### About this exercise
Every line from the start of the records through the line with "## 1、SpringBoot" is to be written out exactly; pictures are not.

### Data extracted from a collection
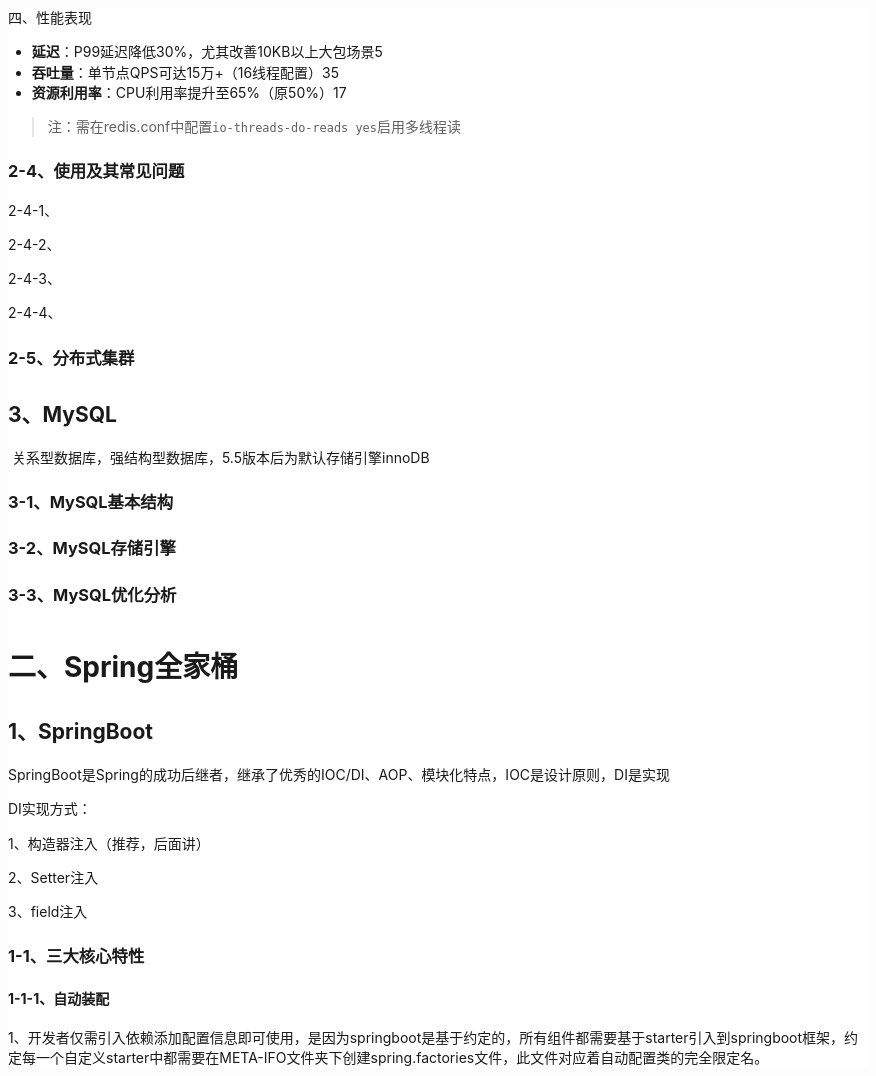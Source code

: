 

四、性能表现

- ‌**延迟**‌：P99延迟降低30%，尤其改善10KB以上大包场景5
- ‌**吞吐量**‌：单节点QPS可达15万+（16线程配置）35
- ‌**资源利用率**‌：CPU利用率提升至65%（原50%）17

> 注：需在redis.conf中配置`io-threads-do-reads yes`启用多线程读

### 2-4、使用及其常见问题

2-4-1、

2-4-2、

2-4-3、

2-4-4、

### 2-5、分布式集群



## 3、MySQL

​	关系型数据库，强结构型数据库，5.5版本后为默认存储引擎innoDB

### 3-1、MySQL基本结构

### 3-2、MySQL存储引擎

### 3-3、MySQL优化分析

# 二、Spring全家桶

## 1、SpringBoot

​	SpringBoot是Spring的成功后继者，继承了优秀的IOC/DI、AOP、模块化特点，IOC是设计原则，DI是实现

DI实现方式：

1、构造器注入（推荐，后面讲）

2、Setter注入

3、field注入

### 1-1、三大核心特性

#### 1-1-1、自动装配

​	1、开发者仅需引入依赖添加配置信息即可使用，是因为springboot是基于约定的，所有组件都需要基于starter引入到springboot框架，约定每一个自定义starter中都需要在META-IFO文件夹下创建spring.factories文件，此文件对应着自动配置类的完全限定名。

### Exercise answer
Source code

: 

四、性能表现

- ‌**延迟**‌：P99延迟降低30%，尤其改善10KB以上大包场景5
- ‌**吞吐量**‌：单节点QPS可达15万+（16线程配置）35
- ‌**资源利用率**‌：CPU利用率提升至65%（原50%）17

> 注：需在redis.conf中配置`io-threads-do-reads yes`启用多线程读

### 2-4、使用及其常见问题

2-4-1、

2-4-2、

2-4-3、

2-4-4、

### 2-5、分布式集群



## 3、MySQL

​	关系型数据库，强结构型数据库，5.5版本后为默认存储引擎innoDB

### 3-1、MySQL基本结构

### 3-2、MySQL存储引擎

### 3-3、MySQL优化分析

# 二、Spring全家桶

## 1、SpringBoot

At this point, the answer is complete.